■ EXERCISE REQUIREMENTS ■
Scan the material below for the string "eqref", and copy every line where it shows up.

■ PROVIDED DATA ■
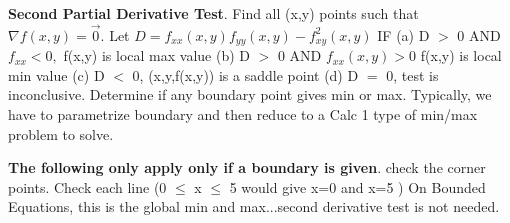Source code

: \documentclass[10pt,landscape]{article}
\begin{document}
\begin{multicols*}{5}
\textbf{Second Partial Derivative Test}. Find all (x,y) points such that $ \nabla f(x,y) = \vec{0} $. Let $ D=f_{xx}(x,y)f_{yy}(x,y)-f_{xy}^2(x,y) $\newline
IF (a) D $>$ 0 AND $ f_{xx} < 0, $ f(x,y) is local max value\newline
(b) D $>$ 0 AND $f_{xx}(x,y) > 0$ f(x,y) is local min value\newline
(c) D $<$ 0, (x,y,f(x,y)) is a saddle point\newline
(d) D $=$ 0, test is inconclusive. Determine if any boundary point gives min or max. Typically, we have to parametrize boundary and then reduce to a Calc 1 type of min/max problem to solve.

\textbf{The following only apply only if a boundary is given}. check the corner points. Check each line (0 $\le$ x $\le$ 5 would give x=0 and x=5 )\newline
On Bounded Equations, this is the global min and max...second derivative test is not needed.

\end{multicols*}
\end{document}
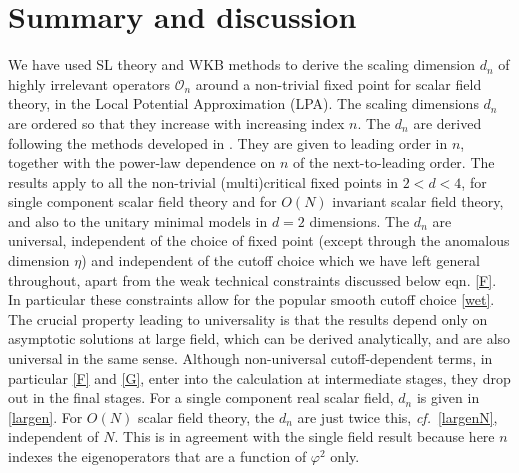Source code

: \documentclass[11pt,a4paper]{article}
\numberwithin{figure}{section}
\numberwithin{equation}{section}
\newcommand{\be}{\begin{equation}}
\newcommand{\ee}{\end{equation}}
\newcommand\cf{\textit{cf.}\ }
\newcommand{\ph}{\varphi}
\newcommand{\cO}{\mathcal{O}}
\begin{document}
%
%
%
%

 




\section{Summary and discussion}
\label{sec:summary}

We have used SL theory and WKB  methods to derive the scaling dimension $d_n$ of highly irrelevant operators $\cO_n$ around a non-trivial fixed point for scalar field theory, in the Local Potential Approximation (LPA).
The scaling dimensions $d_n$ are ordered so that they increase with increasing index $n$. The $d_n$ are derived following the methods developed in \cite{Mitchell:2021qjr}. They are given to leading order in $n$, together with the power-law dependence on $n$ of the next-to-leading order. The results apply to all the non-trivial (multi)critical fixed points in $2<d<4$, for single component scalar field theory and for $O(N)$ invariant scalar field theory, and also to the unitary minimal models in $d=2$ dimensions.
The $d_n$ are universal, independent of the choice of fixed point (except through the anomalous dimension $\eta$) and independent of the cutoff choice which we have left general throughout, apart from the weak technical constraints discussed below eqn. \eqref{F}. In particular these constraints allow for the popular smooth cutoff choice \eqref{wet}. The crucial property leading to universality is that the results depend only on asymptotic solutions at large field, which can be derived analytically, and are also universal in the same sense. Although non-universal cutoff-dependent terms, in particular \eqref{F} and \eqref{G}, enter into the calculation at intermediate stages, they drop out in the final stages. For a single component real scalar field, $d_n$ is given in \eqref{largen}. 
For  $O(N)$ scalar field theory, the $d_n$ are just twice this, \cf \eqref{largenN}, independent of $N$. This is in agreement with the single field result because here $n$ indexes the eigenoperators that are a function of $\ph^2$ only.
\end{document}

■ EXERCISE ANSWER ■
The $d_n$ are universal, independent of the choice of fixed point (except through the anomalous dimension $\eta$) and independent of the cutoff choice which we have left general throughout, apart from the weak technical constraints discussed below eqn. \eqref{F}. In particular these constraints allow for the popular smooth cutoff choice \eqref{wet}. The crucial property leading to universality is that the results depend only on asymptotic solutions at large field, which can be derived analytically, and are also universal in the same sense. Although non-universal cutoff-dependent terms, in particular \eqref{F} and \eqref{G}, enter into the calculation at intermediate stages, they drop out in the final stages. For a single component real scalar field, $d_n$ is given in \eqref{largen}. 
For  $O(N)$ scalar field theory, the $d_n$ are just twice this, \cf \eqref{largenN}, independent of $N$. This is in agreement with the single field result because here $n$ indexes the eigenoperators that are a function of $\ph^2$ only.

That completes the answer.